Both the vector and stream programming paradigms provide methods for expressing the fine-grained data parallelism of an application. Providing for explicit parallelism in the ISA, allows the underlying hardware to directly support vectors or streams, in an energy-efficient manner. The application performance, however, is highly correlated to the fraction of the application amenable to data parallelism. A key distinction between the two models is that the Imagine architecture supports streams of multi-word records directly in the ISA, as opposed to VIRAM whose ISA support is limited to vectors of basic data-types. Going back to our finite-element example, Imagine is able to access the multi-word data records of the simulation in a unit-stride fashion from main memory. Appropriate reordering is then performed in the on-chip memory subsystem, before passing the correctly structured data to the SRF. However, in vector architectures, strided accesses are required to load each basic data type of the underlying physical component causing potential memory overheads, detailed in *Section 3.2.1*. This permits Imagine to access off-chip main memory in a more efficient manner. Additionally, organizing streams as multi-word records also increases kernel locality, allowing for efficient VLIW processing by each of the functional units. Other advantages of multi-word parallelism include the potential of reduced programming complexity and low instruction bandwidth.
We end this section with a brief description of the software environment. In VIRAM, applications are coded in C using the vcc [16] vectorizing compiler. However, it is occasionally necessary to hand tune assembly instructions to overcome the deficiencies of the compiler environment.

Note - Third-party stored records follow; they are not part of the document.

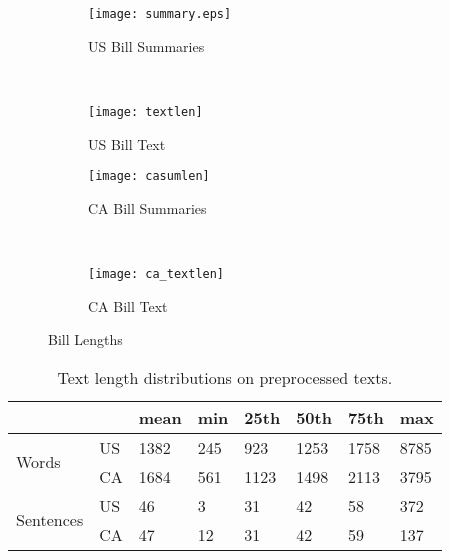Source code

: \documentclass[11pt,a4paper]{article}
\begin{document}
\begin{figure}[h]
    \centering

    \begin{subfigure}[t]{.5\linewidth}
         \centering
        \texttt{[image: summary.eps]}
         \caption{US Bill Summaries}
         \label{fig:conlen:summary}
     \end{subfigure}~
         \begin{subfigure}[t]{.5\linewidth}
         \centering
        \texttt{[image: textlen]}
         \caption{US Bill Text}
         \label{fig:conlen:text}
     \end{subfigure}
    
     \begin{subfigure}[t]{.5\linewidth}
         \centering
        \texttt{[image: casumlen]}
         \caption{CA Bill Summaries}
         \label{fig:conlen:casum}
     \end{subfigure}~
    \begin{subfigure}[t]{.5\linewidth}
         \centering
        \texttt{[image: ca\_textlen]}
         \caption{CA Bill Text}
         \label{fig:conlen:catext}
     \end{subfigure}
    
     \caption{Bill Lengths}
    \label{fig:conlen}

\end{figure}


\begin{table*}[]
\centering
\begin{tabular}{ll|l|l|l|l|l|l|}
\cline{3-8}
                                                 &    & mean & min & 25th & 50th & 75th & max  \\ \hline
\multicolumn{1}{|l|}{\multirow{2}{*}{Words}}     & US & 1382 & 245 & 923  & 1253 & 1758 & 8785 \\ \cline{2-8} 
\multicolumn{1}{|l|}{}                           & CA & 1684 & 561 & 1123 & 1498 & 2113 & 3795 \\ \hline
\multicolumn{1}{|l|}{\multirow{2}{*}{Sentences}} & US & 46   & 3   & 31   & 42   & 58   & 372  \\ \cline{2-8} 
\multicolumn{1}{|l|}{}                           & CA & 47   & 12  & 31   & 42   & 59   & 137  \\ \hline
\end{tabular}
 \caption{Text length distributions on preprocessed texts.}
 \label{table:textlenclean}
\end{table*}
\end{document}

In Imagine, two languages are used to express a program: the StreamC language is used to coordinate the streaming of data while KernelC is used to define the computational kernels to be performed on each stream record. Separate stream and kernel compilers then map these two languages to the ISA of the stream controller and micro-controller respectively. The Imagine software environment allows for automatic code optimizations such as loop-unrolling and software pipelining, as well as visual tools for isolating performance bottlenecks. The results reported in this paper were gathered from the VIRAM and Imagine cycle-accurate simulators.

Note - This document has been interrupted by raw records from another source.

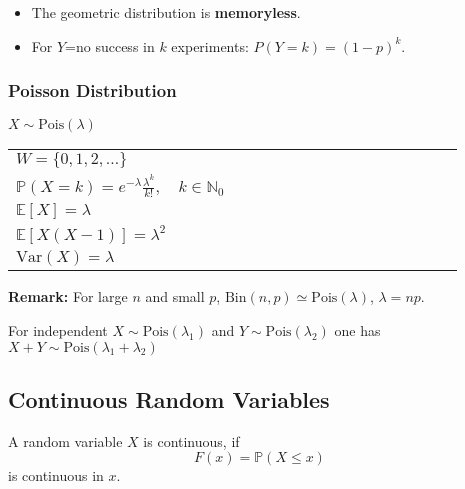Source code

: \renewcommand{\arraystretch}{1}
\setlength\tabcolsep{\oldtabcolsep}
\begin{itemize}
    \item The geometric distribution is \textbf{memoryless}.
    \item For $Y$=no success in $k$ experiments: $P(Y=k)={(1-p)}^k$.
\end{itemize}

\subsubsection{Poisson Distribution}
$X \sim \mathrm{Pois}(\lambda)$

\renewcommand{\arraystretch}{1.3}
\setlength{\oldtabcolsep}{\tabcolsep}\setlength\tabcolsep{3pt}
\begin{tabularx}{\linewidth}{@{}p{0.5\linewidth}p{0.49\linewidth}@{}}
    $W=\{0,1,2,\ldots\}$                                                      &
    \multirow{4}{*}{
        
    }                                                                           \\
    $\mathbb{P}(X=k)=e^{-\lambda}\frac{\lambda^k}{k!},\quad k\in\mathbb{N}_0$ & \\
    $\mathbb{E}[X] = \lambda$                                                 & \\
    $\mathbb{E}[X(X-1)] = \lambda^2$                                          & \\
    $\mathrm{Var}(X) = \lambda$                                               &
\end{tabularx}
\renewcommand{\arraystretch}{1}
\setlength\tabcolsep{\oldtabcolsep}
\textbf{Remark:} For large $n$ and small $p$, $\mathrm{Bin}(n,p)\simeq \mathrm{Pois}(\lambda)$, $\lambda=np$.

For independent $X \sim \mathrm{Pois}(\lambda_1)$ and $Y \sim \mathrm{Pois}(\lambda_2)$ one has $X+Y \sim \mathrm{Pois}(\lambda_1 +\lambda_2)$

\subsection{Continuous Random Variables}
A random variable $X$ is continuous, if
\noindent\begin{equation*}
    F(x)=\mathbb{P}(X\leq x)
\end{equation*}
is continuous in $x$.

**2.4 Scientific Kernels** The first scientific kernel we examine is sparse matrix vector multiply **SPMV**. This is one of the most heavily used algorithms in large-scale numerical simulations, and is a critical component in data mining, as well as signal and image processing applications. For example when solving large sparse linear systems or eigensystems, the running time is generally dominated by the **SPMV** kernel. The performance of sparse matrix operations tends to perform poorly on modern microprocessors due to the low ratio between arithmetic computation and memory accesses. Additionally, the irregular data access of this algorithm is inherently at odds with cache-based architectures. It is therefore important to evaluate the performance of VIRAM and Imagine in the context of **SPMV**.
Our second scientific kernel is the QR decomposition of a complex floating-point matrix **(QRD)**. **QRD **is a well-known linear algebra algorithm commonly used in scientific computing and signal processing applications. It is also a key component of a larger space-time adaptive processing application (STAP), which is used to cancel clutter and interference in airborne radar images [5]. Unlike the **SPMV** kernel, **QRD **is a dense matrix method with a high operation count for each word of data access. We therefore evaluate the performance behavior of VIRAM and Imagine for two scientific kernels, each with vastly different computational requirements and data access patterns.

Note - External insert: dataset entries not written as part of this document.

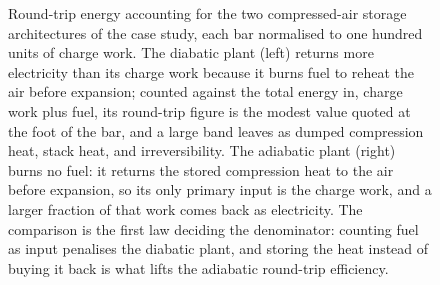 \begin{figure}[htbp]
\caption[Round-trip energy accounting for two CAES plant types]{Round-trip
energy accounting for the two compressed-air storage architectures of the
case study, each bar normalised to one hundred units of charge work. The
diabatic plant (left) returns more electricity than its charge work because
it burns fuel to reheat the air before expansion; counted against the total
energy in, charge work plus fuel, its round-trip figure is the modest value
quoted at the foot of the bar, and a large band leaves as dumped
compression heat, stack heat, and irreversibility. The adiabatic plant
(right) burns no fuel: it returns the stored compression heat to the air
before expansion, so its only primary input is the charge work, and a
larger fraction of that work comes back as electricity. The comparison is
the first law deciding the denominator: counting fuel as input penalises
the diabatic plant, and storing the heat instead of buying it back is what
lifts the adiabatic round-trip efficiency.}
\label{fig:vol04ch01:caes-sankey}
\end{figure}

**3 Insights Into the Architectures**
In order to gain insight into the architectural differences between VIRAM and Imagine, we constructed a scalable synthetic probe called **Sqmat***. *This specially designed microbenchmark has several tunable parameters used to isolate key characteristics of both systems, and capture the performance crossover point of these radically different technologies.
**3.1 Sqmat Overview** The computational task of **Sqmat **is to square a set of *L* matrices of size *N*x*N* repeatedly *M* times. By varying *N* and *M*, we can control the size of the computation kernel, as well as the number of arithmetic operations per memory access. In addition, by varying the number of matrices (*L*) we can correlate the vector/stream length with performance.
The squaring of each *N*x*N* matrix requires *N*^{3} multiplications and *N*^{2}∙(*N*-1) additions, while requiring 2*N*^{2} memory accesses (loading and storing 32 bit words). On VIRAM the minimum number of cycles (algorithmic peak) required to perform *M* repeated squarings of *L* matrices is *L*∙*M*∙(2*N*^{3}- *N*^{2})/8, since each of the 8 vector lanes can perform one 32-bit flop per cycle. Additionally, the total number of operations per word of memory accessed in VIRAM is *M*∙(2*N*^{3}-*N*^{2})/2*N*^{2 }=*M*∙(2*N*-1)/2. However, the analysis is somewhat different for Imagine since it contains multiple functional units per cluster and operates in VLIW fashion. To calculate Imagine’s algorithmic peak performance, we can effectively ignore the cost of addition operations because Imagine can perform 3 adds and 2 multiplies per cycle, while the **Sqmat*** *benchmark requires fewer additions than multiplications. As a result Imagine’s peak performance for **Sqmat** requires only *L*∙*M*∙*N*^{3}/16 cycles, since each of the 8 clusters can perform 2 multiplies per cycle. Additionally, the ratio between the number of multiplies performed per memory access is *M*∙*N*^{3}/2*N*^{2} = *N*∙*M*/2. Thus for the **Sqmat** example, Imagine is required to sustain about twice the memory bandwidth of VIRAM to keep its functional units optimally saturated. Finally, note that due to limitations imposed by the number of VIRAM vector registers, N could be no larger then 3 for the repeated squaring (M>1) experiments.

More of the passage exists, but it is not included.